Fat – the fatty parts of a sacrificial animal that the kohanim burn on the altar. Eating this is forbidden and punishable by karet, even if the animal was not slaughtered as a sacrifice.

Matanot Kehuna

Gifts of the priesthood – twenty-four gifts that the Torah commanded the Jews to give the kohanim. These include firstborn male animals; the foreleg, jaw, and maw of slaughtered non-sacrificial animals; the breast and thigh of certain sacrifices; the skins of burnt-offerings; the money used to redeem the firstborn son; and the first sheared wool.

Gid HaNasheh

The sciatic nerve – eating an animal’s sciatic nerve (a large nerve in the right thigh) is forbidden.

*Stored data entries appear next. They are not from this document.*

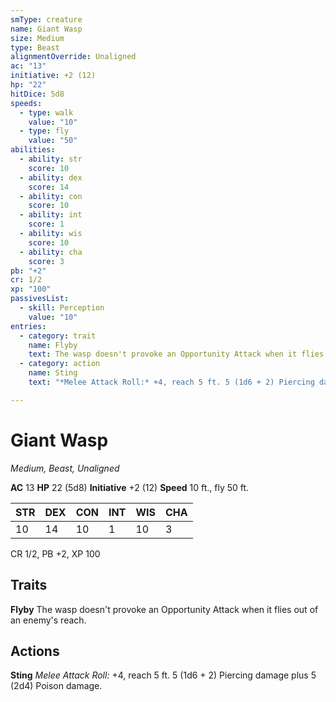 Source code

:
 ```yaml
---
smType: creature
name: Giant Wasp
size: Medium
type: Beast
alignmentOverride: Unaligned
ac: "13"
initiative: +2 (12)
hp: "22"
hitDice: 5d8
speeds:
  - type: walk
    value: "10"
  - type: fly
    value: "50"
abilities:
  - ability: str
    score: 10
  - ability: dex
    score: 14
  - ability: con
    score: 10
  - ability: int
    score: 1
  - ability: wis
    score: 10
  - ability: cha
    score: 3
pb: "+2"
cr: 1/2
xp: "100"
passivesList:
  - skill: Perception
    value: "10"
entries:
  - category: trait
    name: Flyby
    text: The wasp doesn't provoke an Opportunity Attack when it flies out of an enemy's reach.
  - category: action
    name: Sting
    text: "*Melee Attack Roll:* +4, reach 5 ft. 5 (1d6 + 2) Piercing damage plus 5 (2d4) Poison damage."

---
```


# Giant Wasp
*Medium, Beast, Unaligned*

**AC** 13
**HP** 22 (5d8)
**Initiative** +2 (12)
**Speed** 10 ft., fly 50 ft.

| STR | DEX | CON | INT | WIS | CHA |
| --- | --- | --- | --- | --- | --- |
| 10 | 14 | 10 | 1 | 10 | 3 |

CR 1/2, PB +2, XP 100

## Traits

**Flyby**
The wasp doesn't provoke an Opportunity Attack when it flies out of an enemy's reach.

## Actions

**Sting**
*Melee Attack Roll:* +4, reach 5 ft. 5 (1d6 + 2) Piercing damage plus 5 (2d4) Poison damage.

This is connected to the injury to Ya’akov’s thigh when he wrestled with the angel.

Kisui HaDam

Covering the blood – refers to the mitzva of covering blood that spilled on the ground during shchita. If the blood is not covered, eating the animal is forbidden.

Oto V’et B’no

Him and his son – the mitzva not to kill an animal and its descendant on the same day.

Neveyla

Carcass – an animal that died of natural causes.

Treyfot

Treyfot are animals (and people) that have a wound or illness that will cause them to die within a year or so. Both wounds and animals are referred to as treyfot.

Nechira

Stabbing – the act of killing an animal by means other than shchita. This permits the animal’s meat to non-Jews (but not to Jews). The Jews were permitted to eat this meat during their sojourn in the desert.